→ **Required action**: Set down the data below from its first line to the line holding "## Activating home configuration", inclusive; omit all pictures.

→ **Supplied material**:
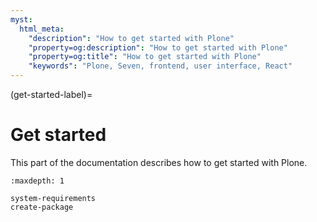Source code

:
 ```yaml
---
myst:
  html_meta:
    "description": "How to get started with Plone"
    "property=og:description": "How to get started with Plone"
    "property=og:title": "How to get started with Plone"
    "keywords": "Plone, Seven, frontend, user interface, React"
---
```


(get-started-label)=

# Get started

This part of the documentation describes how to get started with Plone.

```{toctree}
:maxdepth: 1

system-requirements
create-package
```
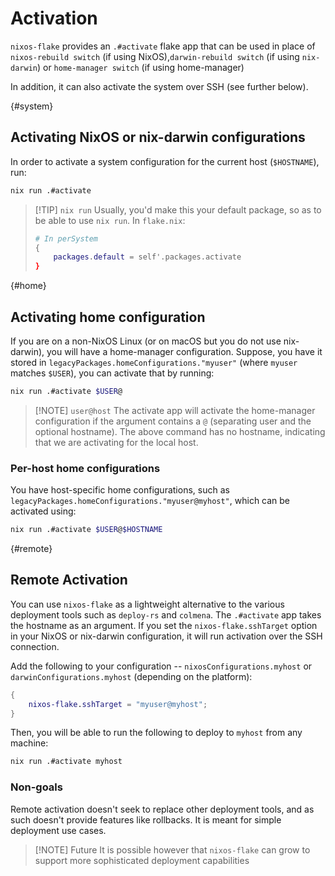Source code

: 
# Activation

`nixos-flake` provides an `.#activate` flake app that can be used in place of `nixos-rebuild switch` (if using NixOS),`darwin-rebuild switch` (if using `nix-darwin`) or `home-manager switch` (if using home-manager)

In addition, it can also activate the system over SSH (see further below).

{#system}
## Activating NixOS or nix-darwin configurations


In order to activate a system configuration for the current host (`$HOSTNAME`), run:

```sh
nix run .#activate
```

>[!TIP] `nix run`
> Usually, you'd make this your default package, so as to be able to use `nix run`. In `flake.nix`:
> 
> ```nix
> # In perSystem
> {
>     packages.default = self'.packages.activate
> }
> ```

{#home}
## Activating home configuration

If you are on a non-NixOS Linux (or on macOS but you do not use nix-darwin), you will have a home-manager configuration. Suppose, you have it stored in `legacyPackages.homeConfigurations."myuser"` (where `myuser` matches `$USER`), you can activate that by running:

```sh
nix run .#activate $USER@
```

>[!NOTE] `user@host`
> The activate app will activate the home-manager configuration if the argument contains a `@` (separating user and the optional hostname). The above command has no hostname, indicating that we are activating for the local host.

### Per-host home configurations

You have host-specific home configurations, such as `legacyPackages.homeConfigurations."myuser@myhost"`, which can be activated using:

```sh
nix run .#activate $USER@$HOSTNAME
```

{#remote}
## Remote Activation

You can use `nixos-flake` as a lightweight alternative to the various deployment tools such as `deploy-rs` and `colmena`. The `.#activate` app takes the hostname as an argument. If you set the `nixos-flake.sshTarget` option in your NixOS or nix-darwin configuration, it will run activation over the SSH connection.

Add the following to your configuration -- `nixosConfigurations.myhost` or `darwinConfigurations.myhost` (depending on the platform):

```nix
{
    nixos-flake.sshTarget = "myuser@myhost";
}
```

Then, you will be able to run the following to deploy to `myhost` from any machine:

```sh
nix run .#activate myhost
```

### Non-goals

Remote activation doesn't seek to replace other deployment tools, and as such doesn't provide features like rollbacks. It is meant for simple deployment use cases. 

>[!NOTE] Future
> It is possible however that `nixos-flake` can grow to support more sophisticated deployment capabilities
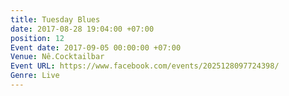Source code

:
 ```yaml
---
title: Tuesday Blues
date: 2017-08-28 19:04:00 +07:00
position: 12
Event date: 2017-09-05 00:00:00 +07:00
Venue: Nê.Cocktailbar
Event URL: https://www.facebook.com/events/2025128097724398/
Genre: Live
---
```


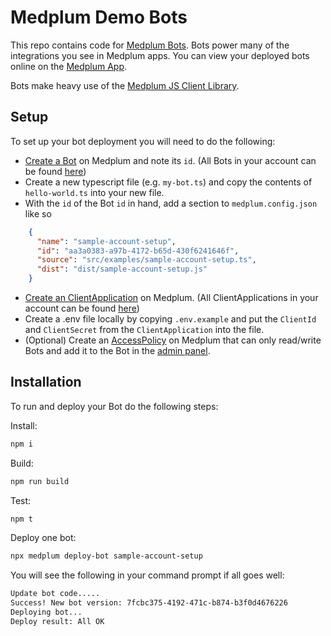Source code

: # Medplum Demo Bots

This repo contains code for [Medplum Bots](https://docs.medplum.com/app/bots). Bots power many of the integrations you see in Medplum apps.  You can view your deployed bots online on the [Medplum App](https://app.medplum.com).

Bots make heavy use of the [Medplum JS Client Library](https://docs.medplum.com/typedoc/core/index.html).

## Setup

To set up your bot deployment you will need to do the following:

* [Create a Bot](https://app.medplum.com/admin/project) on Medplum and note its `id`. (All Bots in your account can be found [here](https://app.medplum.com/Bot))
* Create a new typescript file (e.g. `my-bot.ts`) and copy the contents of `hello-world.ts` into your new file.
* With the `id` of the Bot `id` in hand, add a section to `medplum.config.json` like so

```json
    {
      "name": "sample-account-setup",
      "id": "aa3a0383-a97b-4172-b65d-430f6241646f",
      "source": "src/examples/sample-account-setup.ts",
      "dist": "dist/sample-account-setup.js"
    }
```

* [Create an ClientApplication](https://app.medplum.com/ClientApplication/new) on Medplum. (All ClientApplications in your account can be found [here](https://app.medplum.com/ClientApplication))
* Create a .env file locally by copying `.env.example` and put the `ClientId` and `ClientSecret` from the `ClientApplication` into the file.
* (Optional) Create an [AccessPolicy]((https://app.medplum.com/AccessPolicy)) on Medplum that can only read/write Bots and add it to the Bot in the [admin panel](https://app.medplum.com/admin/project).

## Installation

To run and deploy your Bot do the following steps:

Install:

```bash
npm i
```

Build:

```bash
npm run build
```

Test:

```bash
npm t
```

Deploy one bot:

```bash
npx medplum deploy-bot sample-account-setup
```

You will see the following in your command prompt if all goes well:

```bash
Update bot code.....
Success! New bot version: 7fcbc375-4192-471c-b874-b3f0d4676226
Deploying bot...
Deploy result: All OK
```
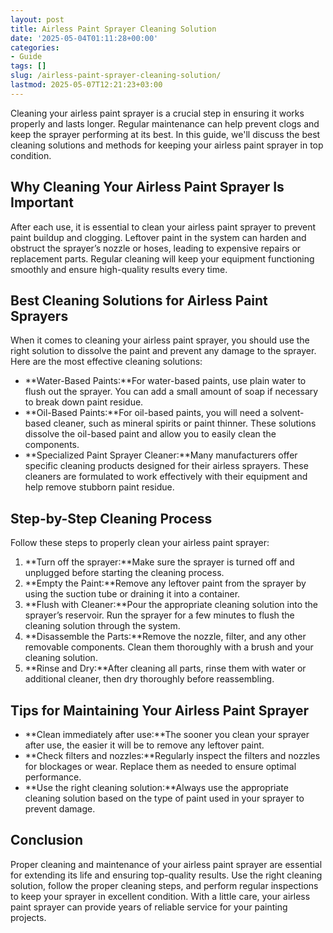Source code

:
 ```yaml
---
layout: post
title: Airless Paint Sprayer Cleaning Solution
date: '2025-05-04T01:11:28+00:00'
categories:
- Guide
tags: []
slug: /airless-paint-sprayer-cleaning-solution/
lastmod: 2025-05-07T12:21:23+03:00
---
```


Cleaning your airless paint sprayer is a crucial step in ensuring it works properly and lasts longer. Regular maintenance can help prevent clogs and keep the sprayer performing at its best. In this guide, we'll discuss the best cleaning solutions and methods for keeping your airless paint sprayer in top condition.
## Why Cleaning Your Airless Paint Sprayer Is Important
After each use, it is essential to clean your airless paint sprayer to prevent paint buildup and clogging. Leftover paint in the system can harden and obstruct the sprayer’s nozzle or hoses, leading to expensive repairs or replacement parts. Regular cleaning will keep your equipment functioning smoothly and ensure high-quality results every time.
## Best Cleaning Solutions for Airless Paint Sprayers
When it comes to cleaning your airless paint sprayer, you should use the right solution to dissolve the paint and prevent any damage to the sprayer. Here are the most effective cleaning solutions:
- **Water-Based Paints:**For water-based paints, use plain water to flush out the sprayer. You can add a small amount of soap if necessary to break down paint residue.
- **Oil-Based Paints:**For oil-based paints, you will need a solvent-based cleaner, such as mineral spirits or paint thinner. These solutions dissolve the oil-based paint and allow you to easily clean the components.
- **Specialized Paint Sprayer Cleaner:**Many manufacturers offer specific cleaning products designed for their airless sprayers. These cleaners are formulated to work effectively with their equipment and help remove stubborn paint residue.
## Step-by-Step Cleaning Process
Follow these steps to properly clean your airless paint sprayer:
1. **Turn off the sprayer:**Make sure the sprayer is turned off and unplugged before starting the cleaning process.
2. **Empty the Paint:**Remove any leftover paint from the sprayer by using the suction tube or draining it into a container.
3. **Flush with Cleaner:**Pour the appropriate cleaning solution into the sprayer’s reservoir. Run the sprayer for a few minutes to flush the cleaning solution through the system.
4. **Disassemble the Parts:**Remove the nozzle, filter, and any other removable components. Clean them thoroughly with a brush and your cleaning solution.
5. **Rinse and Dry:**After cleaning all parts, rinse them with water or additional cleaner, then dry thoroughly before reassembling.
## Tips for Maintaining Your Airless Paint Sprayer
- **Clean immediately after use:**The sooner you clean your sprayer after use, the easier it will be to remove any leftover paint.
- **Check filters and nozzles:**Regularly inspect the filters and nozzles for blockages or wear. Replace them as needed to ensure optimal performance.
- **Use the right cleaning solution:**Always use the appropriate cleaning solution based on the type of paint used in your sprayer to prevent damage.
## Conclusion
Proper cleaning and maintenance of your airless paint sprayer are essential for extending its life and ensuring top-quality results. Use the right cleaning solution, follow the proper cleaning steps, and perform regular inspections to keep your sprayer in excellent condition. With a little care, your airless paint sprayer can provide years of reliable service for your painting projects.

→ **Answer box**:
Source code

:
 ```yaml
---
myst:
  html_meta:
    "description": "How to get started with Plone"
    "property=og:description": "How to get started with Plone"
    "property=og:title": "How to get started with Plone"
    "keywords": "Plone, Seven, frontend, user interface, React"
---
```


(get-started-label)=

# Get started

This part of the documentation describes how to get started with Plone.

```{toctree}
:maxdepth: 1

system-requirements
create-package
```
Source code

: 
# Activation

`nixos-flake` provides an `.#activate` flake app that can be used in place of `nixos-rebuild switch` (if using NixOS),`darwin-rebuild switch` (if using `nix-darwin`) or `home-manager switch` (if using home-manager)

In addition, it can also activate the system over SSH (see further below).

{#system}
## Activating NixOS or nix-darwin configurations


In order to activate a system configuration for the current host (`$HOSTNAME`), run:

```sh
nix run .#activate
```

>[!TIP] `nix run`
> Usually, you'd make this your default package, so as to be able to use `nix run`. In `flake.nix`:
> 
> ```nix
> # In perSystem
> {
>     packages.default = self'.packages.activate
> }
> ```

{#home}
## Activating home configuration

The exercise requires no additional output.